**Required work**
Each line below has to be set down again exactly.

[Recorded data]
□ □ □ □ □

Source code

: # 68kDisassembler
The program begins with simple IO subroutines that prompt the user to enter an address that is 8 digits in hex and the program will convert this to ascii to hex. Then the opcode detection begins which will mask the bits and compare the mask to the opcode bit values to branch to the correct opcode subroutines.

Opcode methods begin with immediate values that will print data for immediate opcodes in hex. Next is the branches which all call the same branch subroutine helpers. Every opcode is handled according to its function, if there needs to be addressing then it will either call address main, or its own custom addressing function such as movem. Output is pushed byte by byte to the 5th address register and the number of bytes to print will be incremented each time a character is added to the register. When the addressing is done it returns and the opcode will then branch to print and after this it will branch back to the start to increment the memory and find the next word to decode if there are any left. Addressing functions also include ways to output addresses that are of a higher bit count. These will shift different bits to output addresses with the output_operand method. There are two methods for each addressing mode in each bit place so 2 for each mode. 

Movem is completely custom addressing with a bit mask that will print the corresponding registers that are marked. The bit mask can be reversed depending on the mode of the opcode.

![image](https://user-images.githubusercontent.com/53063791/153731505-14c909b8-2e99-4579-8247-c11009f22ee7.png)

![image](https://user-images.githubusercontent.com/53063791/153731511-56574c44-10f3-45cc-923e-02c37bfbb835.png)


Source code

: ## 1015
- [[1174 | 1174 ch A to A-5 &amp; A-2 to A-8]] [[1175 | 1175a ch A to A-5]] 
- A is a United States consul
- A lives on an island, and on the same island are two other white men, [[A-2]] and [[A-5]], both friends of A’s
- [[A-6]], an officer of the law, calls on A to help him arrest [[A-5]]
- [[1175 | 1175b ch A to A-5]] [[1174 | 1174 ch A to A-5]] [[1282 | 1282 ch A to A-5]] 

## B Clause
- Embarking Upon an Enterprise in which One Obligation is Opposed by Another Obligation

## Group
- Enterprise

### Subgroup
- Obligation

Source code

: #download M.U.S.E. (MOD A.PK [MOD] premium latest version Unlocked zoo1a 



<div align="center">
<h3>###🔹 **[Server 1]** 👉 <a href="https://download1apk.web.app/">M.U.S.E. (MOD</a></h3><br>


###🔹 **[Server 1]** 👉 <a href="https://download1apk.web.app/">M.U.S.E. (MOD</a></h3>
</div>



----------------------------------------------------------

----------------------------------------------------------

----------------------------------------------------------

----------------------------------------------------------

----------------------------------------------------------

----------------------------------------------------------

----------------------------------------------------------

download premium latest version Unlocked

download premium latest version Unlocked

□ □ □ □ □

**Written answer**
Source code

: # 68kDisassembler
The program begins with simple IO subroutines that prompt the user to enter an address that is 8 digits in hex and the program will convert this to ascii to hex. Then the opcode detection begins which will mask the bits and compare the mask to the opcode bit values to branch to the correct opcode subroutines.

Opcode methods begin with immediate values that will print data for immediate opcodes in hex. Next is the branches which all call the same branch subroutine helpers. Every opcode is handled according to its function, if there needs to be addressing then it will either call address main, or its own custom addressing function such as movem. Output is pushed byte by byte to the 5th address register and the number of bytes to print will be incremented each time a character is added to the register. When the addressing is done it returns and the opcode will then branch to print and after this it will branch back to the start to increment the memory and find the next word to decode if there are any left. Addressing functions also include ways to output addresses that are of a higher bit count. These will shift different bits to output addresses with the output_operand method. There are two methods for each addressing mode in each bit place so 2 for each mode. 

Movem is completely custom addressing with a bit mask that will print the corresponding registers that are marked. The bit mask can be reversed depending on the mode of the opcode.

![image](https://user-images.githubusercontent.com/53063791/153731505-14c909b8-2e99-4579-8247-c11009f22ee7.png)

![image](https://user-images.githubusercontent.com/53063791/153731511-56574c44-10f3-45cc-923e-02c37bfbb835.png)


Source code

: ## 1015
- [[1174 | 1174 ch A to A-5 &amp; A-2 to A-8]] [[1175 | 1175a ch A to A-5]] 
- A is a United States consul
- A lives on an island, and on the same island are two other white men, [[A-2]] and [[A-5]], both friends of A’s
- [[A-6]], an officer of the law, calls on A to help him arrest [[A-5]]
- [[1175 | 1175b ch A to A-5]] [[1174 | 1174 ch A to A-5]] [[1282 | 1282 ch A to A-5]] 

## B Clause
- Embarking Upon an Enterprise in which One Obligation is Opposed by Another Obligation

## Group
- Enterprise

### Subgroup
- Obligation

Source code

: #download M.U.S.E. (MOD A.PK [MOD] premium latest version Unlocked zoo1a 



<div align="center">
<h3>###🔹 **[Server 1]** 👉 <a href="https://download1apk.web.app/">M.U.S.E. (MOD</a></h3><br>


###🔹 **[Server 1]** 👉 <a href="https://download1apk.web.app/">M.U.S.E. (MOD</a></h3>
</div>



----------------------------------------------------------

----------------------------------------------------------

----------------------------------------------------------

----------------------------------------------------------

----------------------------------------------------------

----------------------------------------------------------

----------------------------------------------------------

download premium latest version Unlocked

download premium latest version Unlocked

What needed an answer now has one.